Emerging growth company o
If an emerging growth company, indicate by check mark if the registrant has elected not to use the extended transition period for complying with any new or revised financial accounting standards provided pursuant to Section 13(a) of the Exchange Act. o
Section 1 – Registrant’s Business and Operations
Item 1.01 Entry into a Material Definitive Agreement.
On February 23, 2024, JanOne Inc. (the “Company”) entered into Unit Purchase Agreements (each, a “Purchase Agreement”) with two otherwise unaffiliated third-party investors (the “Investors”), pursuant to which each Investor agreed
to purchase 408,163 units of securities from the Company (the “Units”), at a price per Unit of $0.735, for an aggregate purchase price of $300,000 per investor for an aggregate price of $600,000 (the “Unit Purchases”). Each Unit consists of one share of common stock, par value $0.001 per share, of the Company (“Common Stock”), and one warrant to purchase an additional share of Common Stock (the “Warrant”). The per-Unit price is allocated as follows: $0.61 per share of Common Stock and $0.125 per Warrant. The Warrant has a three-year term and will be immediately exercisable. Each Warrant is exercisable at $0.61 per share. The Company intends to use the proceeds from the Unit Purchases for general corporate purposes.
Mint Capital Advisors Ltd., a Bahamian registered broker-dealer, acted as the financial advisor to the Company (the “Advisor”) for the Company in connection with the sale of the Units. In connection with the closing of the sales, the Advisor received was issued 81,632 Units for an aggregate cash-equivalent fee of approximately 10% of the gross proceeds raised from the sale of the Units Offering.

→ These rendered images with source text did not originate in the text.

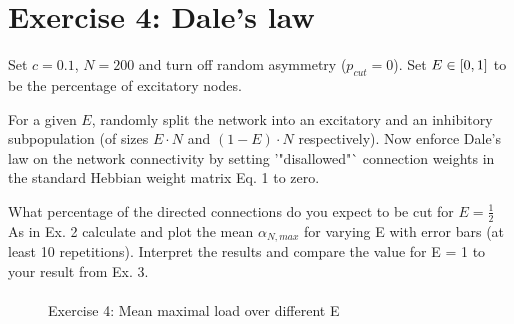 \section{Exercise 4: Dale's law}

\begin{itshape}
\small
Set $c=0.1$, $N = 200$ and turn off random asymmetry ($p_{cut} = 0$). Set $E \in \left[0, 1\right]$ to be the percentage of excitatory nodes.

For a given $E$, randomly split the network into an excitatory and an inhibitory subpopulation (of sizes $E \cdot N$ and $(1 - E) \cdot N$ respectively). Now enforce Dale's law on the network connectivity by setting '"disallowed"` connection weights in the standard Hebbian weight matrix Eq. 1 to zero.

What percentage of the directed connections do you expect to be cut for $E = \frac{1}{2}$
As in Ex. 2 calculate and plot the mean $\alpha_{N,max}$ for varying E with error bars (at least 10 repetitions). Interpret the results and compare the value for E = 1 to your result from Ex. 3.
\end{itshape}

\paragraph*{}

\begin{wrapfigure}{r}{0.5\textwidth}
  \vspace{-20pt}
  \begin{center}
  \end{center}
  \vspace{-20pt}
  \caption{Exercise 4: Mean maximal load over different E}
  \label{fig: Question 1.3}
  \vspace{-10pt}
\end{wrapfigure}


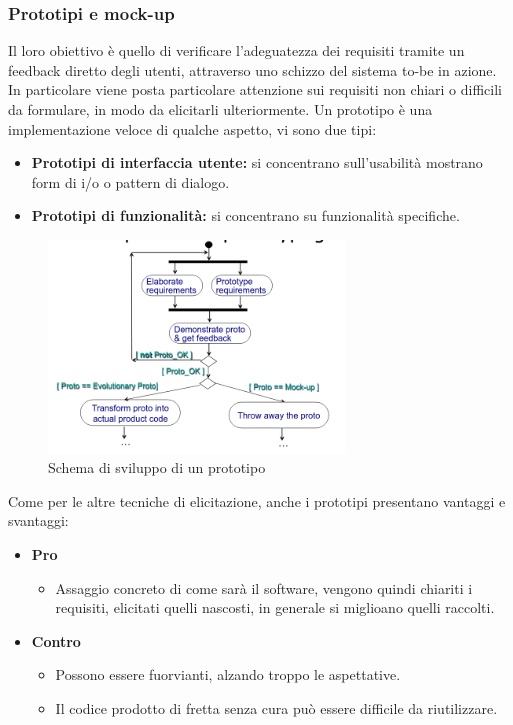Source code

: \documentclass[../main.tex]{subfiles}
\begin{document}
\subsubsection{Prototipi e mock-up}
Il loro obiettivo è quello di verificare l'adeguatezza dei requisiti tramite un feedback diretto degli utenti, attraverso uno schizzo del sistema to-be in azione.
In particolare viene posta particolare attenzione sui requisiti non chiari o difficili da formulare, in modo da elicitarli ulteriormente.
Un prototipo è una implementazione veloce di qualche aspetto, vi sono due tipi:
\begin{itemize}
	\item \textbf{Prototipi di interfaccia utente:} si concentrano sull'usabilità mostrano form di i/o o pattern di dialogo.
	\item \textbf{Prototipi di funzionalità:} si concentrano su funzionalità specifiche.
\end{itemize}
\begin{figure}[h]
	\centering
	\includegraphics[width=0.7\textwidth]{pictures/schemaPrototipo.png}
	\caption{Schema di sviluppo di un prototipo}
\end{figure}
Come per le altre tecniche di elicitazione, anche i prototipi presentano vantaggi e svantaggi:
\begin{itemize}
	\item \textbf{Pro}
	\begin{itemize}
		\item Assaggio concreto di come sarà il software, vengono quindi chiariti i requisiti, elicitati quelli nascosti, in generale si miglioano quelli raccolti.
	\end{itemize}
	\item \textbf{Contro}
	\begin{itemize}
		\item Possono essere fuorvianti, alzando troppo le aspettative.
		\item Il codice prodotto di fretta senza cura può essere difficile da riutilizzare. 
		\end{itemize}
\end{itemize}
\end{document}
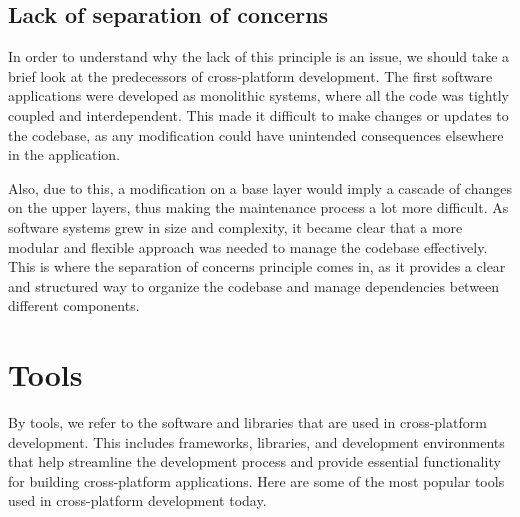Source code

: \subsection{Lack of separation of concerns}
In order to understand why the lack of this principle is an issue, we should take a brief look at the predecessors of cross-platform development.
The first software applications were developed as monolithic systems, where all the code was tightly coupled and interdependent.
This made it difficult to make changes or updates to the codebase, as any modification could have unintended consequences elsewhere in the application.

\par
Also, due to this, a modification on a base layer would imply a cascade of changes on the upper layers, thus making the maintenance process a lot more difficult.
As software systems grew in size and complexity, it became clear that a more modular and flexible approach was needed to manage the codebase effectively.
This is where the separation of concerns principle comes in, as it provides a clear and structured way to organize the codebase and manage dependencies between different components.

\section{Tools}
By tools, we refer to the software and libraries that are used in cross-platform development.
This includes frameworks, libraries, and development environments that help streamline the development process and provide essential functionality for building cross-platform applications.
Here are some of the most popular tools used in cross-platform development today.

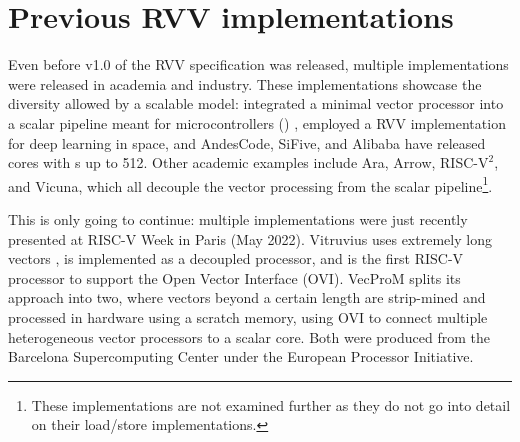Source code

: \section{Previous RVV implementations\label{chap:bg:rvvend}}
Even before v1.0 of the RVV specification was released, multiple implementations were released in academia and industry.
These implementations showcase the diversity allowed by a scalable model: \citeauthor{johnsMinimalRISCVVector2020} integrated a minimal vector processor into a scalar pipeline meant for microcontrollers () \cite{johnsMinimalRISCVVector2020}, \citeauthor{dimascioOnBoardDecisionMaking2021} employed a RVV implementation for deep learning in space\cite{dimascioOnBoardDecisionMaking2021}, and AndesCode, SiFive, and Alibaba have released cores with s up to 512\cite{AndesCoreNX27VProcessor}.
Other academic examples include Ara\cite{cavalcanteAra1GHzScalable2020}, Arrow\cite{assirArrowRISCVVector2021}, RISC-$\text{V}^2$\cite{patsidisRISCV2ScalableRISCV2020}, and Vicuna\cite{platzerVicunaTimingPredictableRISCV2021}, which all decouple the vector processing from the scalar pipeline\footnote{These implementations are not examined further as they do not go into detail on their load/store implementations.}.

This is only going to continue: multiple implementations were just recently presented at RISC-V Week in Paris (May 2022).
Vitruvius\cite{minerviniVitruviusAreaEfficientRISCV2022} uses extremely long vectors , is implemented as a decoupled processor, and is the first RISC-V processor to support the Open Vector Interface (OVI)\cite{semidynamicsSemidynamicsOpenVectorInterface2022}.
VecProM\cite{mahaleRISCVVPUVery2021} splits its approach into two, where vectors beyond a certain length are strip-mined and processed in hardware using a scratch memory, using OVI to connect multiple heterogeneous vector processors to a scalar core.
Both were produced from the Barcelona Supercomputing Center under the European Processor Initiative.

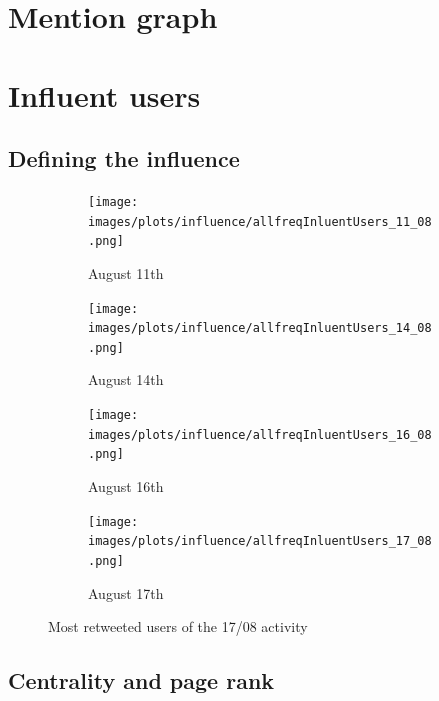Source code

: \documentclass[a4paper,twoside,12pt,openright]{report}
\begin{document}
\newpage

\section{Mention graph}

\newpage
\section{Influent users}
\subsection{Defining the influence}

\begin{figure}[H]
\begin{subfigure}[t]{0.5\textwidth}
\begin{center}
	\texttt{[image: images/plots/influence/allfreqInluentUsers\_11\_08.png]}
	\caption{August 11th}
\end{center}
\end{subfigure}
\hfill
\begin{subfigure}[t]{0.5\textwidth}
\begin{center}
	\texttt{[image: images/plots/influence/allfreqInluentUsers\_14\_08.png]}
	\caption{August 14th}
\end{center}
\end{subfigure}

\begin{subfigure}[t]{0.5\textwidth}
\begin{center}
	\texttt{[image: images/plots/influence/allfreqInluentUsers\_16\_08.png]}
	\caption{August 16th}
\end{center}
\end{subfigure}
\hfill
\begin{subfigure}[t]{0.5\textwidth}
\begin{center}
	\texttt{[image: images/plots/influence/allfreqInluentUsers\_17\_08.png]}
	\caption{August 17th}
\end{center}
\end{subfigure}
\caption{Most retweeted users of the 17/08 activity}
\label{activitiesPlots}
\end{figure}


\subsection{Centrality and page rank}

\newpage
\end{document}
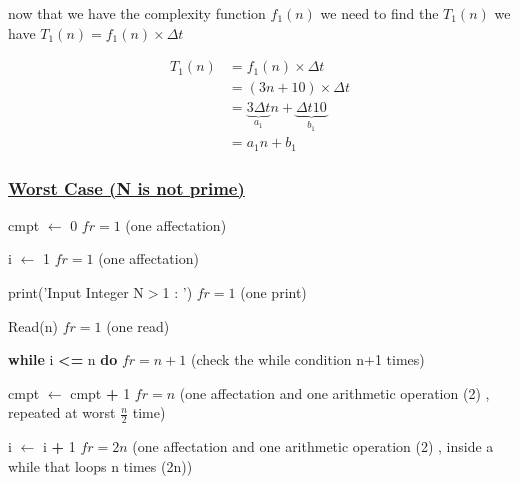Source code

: \vspace{0.5cm}
now that we have the complexity function \(f_1(n)\) we need to find the \(T_1(n)\)  we have \(T_1(n) = f_1(n) \times \Delta t\)

\begin{align*}
T_1(n) &= f_1(n) \times \Delta t\\ 
&= (3n + 10) \times \Delta t \\
&= \underbrace{3 \Delta t}_{a_1} n + \underbrace{\Delta t 10}_{b_1} \\
&= \boxed{a_1n+b_1} 
\end{align*}

\subsubsection*{\underline{Worst Case (N is not prime)}}

\vspace{0.5cm}
cmpt $\gets$ 0  \hspace{4cm} \(fr = 1\) (one affectation)

\vspace{0.15cm}
i $\gets$ 1  \hspace{4.65cm} \(fr = 1\) (one affectation)

\vspace{0.15cm}
\textcolor{purplePlot!80!black}{print}(\textcolor{blueArea!60!black}{'Input Integer N\(>\)1 : '})  \hspace{0.95cm} \(fr = 1\) (one print)

\vspace{0.15cm}
\textcolor{purplePlot!80!black}{Read}(n)  \hspace{4.25cm} \(fr = 1\) (one read)

\vspace{0.15cm}

\textbf{while} i \textcolor{redPlot}{\textbf{\textless=}} n  \textbf{do} \hspace{2.75cm} \(fr = n+1\) (check the while condition n+1 times)


\vspace{0.15cm}
cmpt $\gets$ cmpt \textcolor{redPlot}{ \textbf{+}} 1 \hspace{2.6cm} \(fr = n\) (one affectation and one arithmetic operation (2) ,  repeated at worst \(\frac{n}{2}\) time)

\vspace{0.15cm}
i $\gets$ i \textcolor{redPlot}{ \textbf{+}} 1 \hspace{4cm} \(fr = 2n\) (one affectation and one arithmetic operation (2) ,  inside a while that loops n times (2n))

The representations, warranties, and covenants contained in each Purchase Agreement were made solely for the benefit of the parties to the Purchase Agreements. In addition, such representations, warranties, and covenants (i) are intended as a way of allocating the risk between the parties to the Purchase Agreements and not as statements of fact and (ii) may apply standards of materiality in a way that is different from what may be viewed as material by stockholders of, or other investors in, the Company. Accordingly, the form of the Purchase Agreement is included with this filing only to provide investors with information regarding the terms of the transactions, and not to provide investors with any other factual information regarding the Company. Stockholders should not rely on the representations, warranties, and covenants or any descriptions thereof as characterizations of the actual state of facts or condition of the Company or any of its subsidiaries or affiliates. Moreover, information concerning the subject matter of the representations and warranties may change after the date of the Purchase Agreements, which subsequent information may or may not be fully reflected in public disclosures.
The foregoing descriptions of the Purchase Agreements and the Warrants are not complete and are qualified in their entirety by reference to the full text of the Purchase Agreements and the Warrants, a copy of each of which is filed herewith as Exhibits 10.105 and 10.106, respectively, to this Current Report on Form 8-K and each is incorporated by reference herein.
This Current Report on Form 8-K does not constitute an offer to sell any securities or a solicitation of an offer to buy any securities, nor shall there be any sale of any securities in any state or jurisdiction in which such an offer, solicitation, or sale would be unlawful prior to registration or qualification under the securities laws of any such state or jurisdiction.
Section 3 – Securities and Trading Markets
Item 3.02 Unregistered Sales of Equity Securities.
The information set forth in Item 1.01 above related to the Units and the Warrant is incorporated herein by reference into this Item 3.02. The Units were issued pursuant to the exemption from registration provided by Section 4(a)(2) of the Securities Act of 1933, as amended (the “Securities Act”), and/or Rule 506 of Regulation D promulgated under the Securities Act, as the transaction did not involve any public offering. Accordingly, none of the Units, the shares of Common Stock and Warrants included in the Units, and the shares of Common Stock issuable upon the exercise of the Warrants was registered under the Securities Act.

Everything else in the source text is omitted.